[Information shown]
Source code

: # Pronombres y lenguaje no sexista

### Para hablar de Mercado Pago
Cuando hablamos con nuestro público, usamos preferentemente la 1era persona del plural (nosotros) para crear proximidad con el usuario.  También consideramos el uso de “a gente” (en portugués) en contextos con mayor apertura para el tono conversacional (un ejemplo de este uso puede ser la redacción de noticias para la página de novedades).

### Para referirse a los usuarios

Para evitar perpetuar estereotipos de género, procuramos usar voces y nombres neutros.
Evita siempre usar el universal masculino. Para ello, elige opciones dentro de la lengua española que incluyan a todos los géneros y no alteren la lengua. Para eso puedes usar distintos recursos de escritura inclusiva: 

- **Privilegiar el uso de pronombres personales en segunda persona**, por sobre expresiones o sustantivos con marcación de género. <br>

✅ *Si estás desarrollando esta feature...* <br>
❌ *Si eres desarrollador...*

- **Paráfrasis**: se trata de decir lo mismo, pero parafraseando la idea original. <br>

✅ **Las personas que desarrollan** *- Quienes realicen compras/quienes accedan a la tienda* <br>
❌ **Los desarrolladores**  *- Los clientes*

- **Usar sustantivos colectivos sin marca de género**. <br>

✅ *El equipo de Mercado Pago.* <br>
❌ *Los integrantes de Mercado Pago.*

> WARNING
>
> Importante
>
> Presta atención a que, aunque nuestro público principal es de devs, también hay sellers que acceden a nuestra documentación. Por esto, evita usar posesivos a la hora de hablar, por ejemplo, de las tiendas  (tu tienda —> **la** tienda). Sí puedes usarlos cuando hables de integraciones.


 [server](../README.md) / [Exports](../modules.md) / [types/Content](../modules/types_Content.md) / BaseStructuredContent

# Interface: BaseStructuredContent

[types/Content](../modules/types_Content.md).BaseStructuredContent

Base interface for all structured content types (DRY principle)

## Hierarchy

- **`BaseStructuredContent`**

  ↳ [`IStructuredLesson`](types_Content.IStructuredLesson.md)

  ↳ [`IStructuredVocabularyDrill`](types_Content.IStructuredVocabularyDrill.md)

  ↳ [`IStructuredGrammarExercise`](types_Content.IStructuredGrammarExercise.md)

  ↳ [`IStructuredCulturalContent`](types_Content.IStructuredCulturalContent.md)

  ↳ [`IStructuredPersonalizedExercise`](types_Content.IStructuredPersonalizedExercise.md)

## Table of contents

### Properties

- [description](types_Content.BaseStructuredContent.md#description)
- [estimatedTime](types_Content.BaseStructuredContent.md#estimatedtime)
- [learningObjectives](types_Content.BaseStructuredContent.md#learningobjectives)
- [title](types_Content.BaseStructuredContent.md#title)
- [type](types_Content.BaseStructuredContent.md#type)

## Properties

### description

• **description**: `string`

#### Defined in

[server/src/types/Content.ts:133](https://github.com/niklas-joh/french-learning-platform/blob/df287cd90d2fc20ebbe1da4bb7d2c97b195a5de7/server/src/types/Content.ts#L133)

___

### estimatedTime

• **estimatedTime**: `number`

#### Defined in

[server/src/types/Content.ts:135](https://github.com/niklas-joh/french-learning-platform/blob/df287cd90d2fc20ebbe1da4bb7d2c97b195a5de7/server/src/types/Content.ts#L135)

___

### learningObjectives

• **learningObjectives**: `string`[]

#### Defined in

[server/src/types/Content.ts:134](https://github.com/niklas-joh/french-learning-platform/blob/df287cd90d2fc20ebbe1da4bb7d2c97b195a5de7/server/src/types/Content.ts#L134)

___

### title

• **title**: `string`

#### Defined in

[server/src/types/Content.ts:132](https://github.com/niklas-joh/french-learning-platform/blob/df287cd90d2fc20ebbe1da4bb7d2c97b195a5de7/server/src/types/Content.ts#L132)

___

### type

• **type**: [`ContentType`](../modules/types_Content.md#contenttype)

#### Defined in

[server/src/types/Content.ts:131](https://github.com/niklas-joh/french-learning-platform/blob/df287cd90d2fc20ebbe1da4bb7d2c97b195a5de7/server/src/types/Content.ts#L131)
[/Information shown]
What you need to do>
Each line in the entries above that includes the string "sustantivos" should be extracted.

Output for this exercise>
- **Privilegiar el uso de pronombres personales en segunda persona**, por sobre expresiones o sustantivos con marcación de género. <br>
- **Usar sustantivos colectivos sin marca de género**. <br>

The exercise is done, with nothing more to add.